A cache-friendly 2D array with built-in directional traversal — inspired by the Ashoka Chakra 🇮🇳
O(1) access · O(D) spoke traversal · O(N) spiral scan · Heterogeneous type support
Radial Stride Array is a 2D grid data structure that combines the raw performance of a flat contiguous array with a built-in spoke-based directional traversal API.

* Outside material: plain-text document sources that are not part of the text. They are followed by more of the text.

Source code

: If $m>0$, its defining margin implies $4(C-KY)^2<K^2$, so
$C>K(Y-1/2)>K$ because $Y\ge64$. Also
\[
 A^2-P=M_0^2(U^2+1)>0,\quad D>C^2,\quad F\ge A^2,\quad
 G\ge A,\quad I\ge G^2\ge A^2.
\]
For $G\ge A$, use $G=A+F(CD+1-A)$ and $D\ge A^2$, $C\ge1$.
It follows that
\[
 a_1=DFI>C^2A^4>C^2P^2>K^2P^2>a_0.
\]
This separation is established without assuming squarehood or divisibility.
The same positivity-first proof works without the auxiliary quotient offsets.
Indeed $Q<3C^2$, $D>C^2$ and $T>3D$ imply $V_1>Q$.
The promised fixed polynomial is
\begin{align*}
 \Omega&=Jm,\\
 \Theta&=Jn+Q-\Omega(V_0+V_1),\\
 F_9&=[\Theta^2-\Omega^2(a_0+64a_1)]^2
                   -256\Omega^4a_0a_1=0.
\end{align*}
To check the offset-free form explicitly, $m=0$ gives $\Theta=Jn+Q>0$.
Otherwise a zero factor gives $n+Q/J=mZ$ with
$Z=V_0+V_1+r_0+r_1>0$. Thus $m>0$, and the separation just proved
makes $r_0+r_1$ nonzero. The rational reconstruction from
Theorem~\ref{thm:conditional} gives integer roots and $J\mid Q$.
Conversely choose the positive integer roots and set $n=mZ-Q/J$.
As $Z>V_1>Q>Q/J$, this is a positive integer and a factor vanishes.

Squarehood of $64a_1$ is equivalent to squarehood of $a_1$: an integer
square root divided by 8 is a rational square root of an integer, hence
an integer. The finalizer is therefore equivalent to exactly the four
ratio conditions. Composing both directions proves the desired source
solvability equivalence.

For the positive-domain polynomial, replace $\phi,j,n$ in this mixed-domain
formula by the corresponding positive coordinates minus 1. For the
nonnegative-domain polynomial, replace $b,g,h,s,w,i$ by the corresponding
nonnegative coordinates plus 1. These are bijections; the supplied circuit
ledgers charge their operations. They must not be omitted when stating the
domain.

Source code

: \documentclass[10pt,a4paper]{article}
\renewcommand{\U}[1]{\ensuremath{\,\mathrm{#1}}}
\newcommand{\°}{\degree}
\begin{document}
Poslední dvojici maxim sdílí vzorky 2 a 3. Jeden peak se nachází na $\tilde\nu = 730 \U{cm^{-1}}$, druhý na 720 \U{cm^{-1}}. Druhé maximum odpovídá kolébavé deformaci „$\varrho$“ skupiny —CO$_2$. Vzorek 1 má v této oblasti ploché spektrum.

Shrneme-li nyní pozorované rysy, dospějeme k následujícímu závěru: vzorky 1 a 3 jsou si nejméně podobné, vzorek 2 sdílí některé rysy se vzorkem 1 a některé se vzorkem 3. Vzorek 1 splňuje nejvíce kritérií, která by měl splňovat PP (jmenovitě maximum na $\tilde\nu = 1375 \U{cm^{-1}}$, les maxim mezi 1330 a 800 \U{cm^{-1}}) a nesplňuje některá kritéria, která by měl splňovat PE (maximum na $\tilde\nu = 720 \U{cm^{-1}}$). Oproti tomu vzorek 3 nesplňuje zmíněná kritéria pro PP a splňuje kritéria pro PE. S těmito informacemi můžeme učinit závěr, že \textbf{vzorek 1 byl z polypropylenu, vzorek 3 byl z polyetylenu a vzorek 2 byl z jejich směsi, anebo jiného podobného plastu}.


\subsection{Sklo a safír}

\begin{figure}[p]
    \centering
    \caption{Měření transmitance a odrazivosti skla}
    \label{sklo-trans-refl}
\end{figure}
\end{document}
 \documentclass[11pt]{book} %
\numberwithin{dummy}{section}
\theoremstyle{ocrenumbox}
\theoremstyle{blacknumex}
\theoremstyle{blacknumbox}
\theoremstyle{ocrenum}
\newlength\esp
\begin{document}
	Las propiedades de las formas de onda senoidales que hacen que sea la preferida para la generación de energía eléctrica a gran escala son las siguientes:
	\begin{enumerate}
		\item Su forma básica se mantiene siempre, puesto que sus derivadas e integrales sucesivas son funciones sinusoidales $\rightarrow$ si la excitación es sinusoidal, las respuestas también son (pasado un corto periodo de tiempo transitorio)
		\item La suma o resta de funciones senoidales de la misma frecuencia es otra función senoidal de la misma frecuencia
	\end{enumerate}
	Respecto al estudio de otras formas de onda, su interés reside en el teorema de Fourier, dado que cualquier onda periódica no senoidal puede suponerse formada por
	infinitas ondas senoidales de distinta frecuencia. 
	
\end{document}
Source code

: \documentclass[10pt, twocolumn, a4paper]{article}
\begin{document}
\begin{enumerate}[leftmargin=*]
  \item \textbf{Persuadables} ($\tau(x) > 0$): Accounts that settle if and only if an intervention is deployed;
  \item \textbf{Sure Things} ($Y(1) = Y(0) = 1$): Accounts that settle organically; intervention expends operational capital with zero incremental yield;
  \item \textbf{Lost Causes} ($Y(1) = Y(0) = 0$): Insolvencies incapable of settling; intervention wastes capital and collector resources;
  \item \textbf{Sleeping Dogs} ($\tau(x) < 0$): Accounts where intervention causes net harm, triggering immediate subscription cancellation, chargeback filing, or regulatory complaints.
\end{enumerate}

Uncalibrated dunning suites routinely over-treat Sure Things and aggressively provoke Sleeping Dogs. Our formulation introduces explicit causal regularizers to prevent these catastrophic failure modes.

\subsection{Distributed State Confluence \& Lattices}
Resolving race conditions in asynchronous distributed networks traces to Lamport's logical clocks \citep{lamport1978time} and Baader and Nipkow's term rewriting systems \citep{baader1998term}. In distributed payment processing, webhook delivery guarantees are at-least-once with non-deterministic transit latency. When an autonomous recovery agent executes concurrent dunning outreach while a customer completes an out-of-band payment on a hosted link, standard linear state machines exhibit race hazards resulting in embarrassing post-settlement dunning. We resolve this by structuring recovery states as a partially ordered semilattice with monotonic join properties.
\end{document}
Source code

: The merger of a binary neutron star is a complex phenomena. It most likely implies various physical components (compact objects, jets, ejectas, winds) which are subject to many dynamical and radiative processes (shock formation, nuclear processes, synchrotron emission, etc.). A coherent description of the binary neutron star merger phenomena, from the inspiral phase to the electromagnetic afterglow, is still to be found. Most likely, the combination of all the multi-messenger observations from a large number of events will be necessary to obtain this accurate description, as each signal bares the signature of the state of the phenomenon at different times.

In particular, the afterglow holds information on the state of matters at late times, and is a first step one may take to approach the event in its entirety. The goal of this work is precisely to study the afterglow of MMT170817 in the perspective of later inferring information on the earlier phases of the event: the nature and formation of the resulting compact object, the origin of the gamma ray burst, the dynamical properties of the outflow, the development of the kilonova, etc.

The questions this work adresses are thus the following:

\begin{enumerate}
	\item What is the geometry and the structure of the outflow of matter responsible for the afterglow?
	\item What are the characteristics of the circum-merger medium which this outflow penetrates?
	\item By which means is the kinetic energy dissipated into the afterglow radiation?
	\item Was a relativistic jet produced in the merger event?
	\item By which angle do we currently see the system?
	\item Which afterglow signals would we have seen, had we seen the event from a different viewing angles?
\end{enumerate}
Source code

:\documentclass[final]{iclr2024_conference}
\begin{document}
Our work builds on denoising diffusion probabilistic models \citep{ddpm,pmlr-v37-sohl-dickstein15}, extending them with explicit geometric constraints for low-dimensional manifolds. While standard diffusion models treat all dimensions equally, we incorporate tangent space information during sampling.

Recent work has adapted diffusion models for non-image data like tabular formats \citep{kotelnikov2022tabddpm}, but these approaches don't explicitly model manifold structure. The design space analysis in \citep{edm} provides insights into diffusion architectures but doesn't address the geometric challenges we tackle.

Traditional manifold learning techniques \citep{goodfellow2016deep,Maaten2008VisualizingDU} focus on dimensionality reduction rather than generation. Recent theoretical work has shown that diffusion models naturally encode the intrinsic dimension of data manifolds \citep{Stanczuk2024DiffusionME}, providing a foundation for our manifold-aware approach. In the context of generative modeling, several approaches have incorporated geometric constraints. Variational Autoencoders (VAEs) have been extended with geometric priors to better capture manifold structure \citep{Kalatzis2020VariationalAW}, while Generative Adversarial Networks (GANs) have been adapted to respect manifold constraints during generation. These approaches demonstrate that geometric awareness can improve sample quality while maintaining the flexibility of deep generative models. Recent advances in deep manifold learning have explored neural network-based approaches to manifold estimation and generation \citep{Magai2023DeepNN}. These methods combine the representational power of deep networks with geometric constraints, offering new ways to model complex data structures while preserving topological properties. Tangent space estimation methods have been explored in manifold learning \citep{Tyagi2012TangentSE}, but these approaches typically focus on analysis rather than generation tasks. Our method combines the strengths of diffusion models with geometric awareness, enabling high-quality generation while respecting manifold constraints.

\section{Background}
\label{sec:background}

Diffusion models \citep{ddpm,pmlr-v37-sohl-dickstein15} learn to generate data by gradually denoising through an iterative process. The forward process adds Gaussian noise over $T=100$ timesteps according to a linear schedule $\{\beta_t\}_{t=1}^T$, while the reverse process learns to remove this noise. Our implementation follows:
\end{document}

Instead of manually writing for loops with index arithmetic every time you need to walk a diagonal, scan neighbors, or spiral outward from a center point — RSA gives you one-liner methods that do it safely, efficiently, and with zero overhead compared to hand-written code.
use rsa_bench::radial_stride_array::{RadialStrideArray, Direction};
// Create an 8×8 chess board
let mut board = RadialStrideArray::<u8>::new(8, 8);
board.set(3, 3, 1); // Place a piece at center
// Walk diagonally — one line, no manual index math
let diagonal = board.walk_spoke(Direction::DOWN_RIGHT, 1);
// Get all 8 neighbors (Game of Life pattern)
let neighbors = board.neighbors(3, 3);
// Spiral outward from center
let spiral = board.spiral_from_center();
// Walk from any position in any direction
let ray = board.walk_from(0, 0, Direction::DOWN_RIGHT, 1, 8);The idea came from looking at the Ashoka Chakra — the 24-spoke wheel on the Indian national flag. The wheel's spokes radiate outward from a center in every direction, and the insight was:
"What if an array could work like this wheel — where from any center point, you can traverse in any direction at any stride?"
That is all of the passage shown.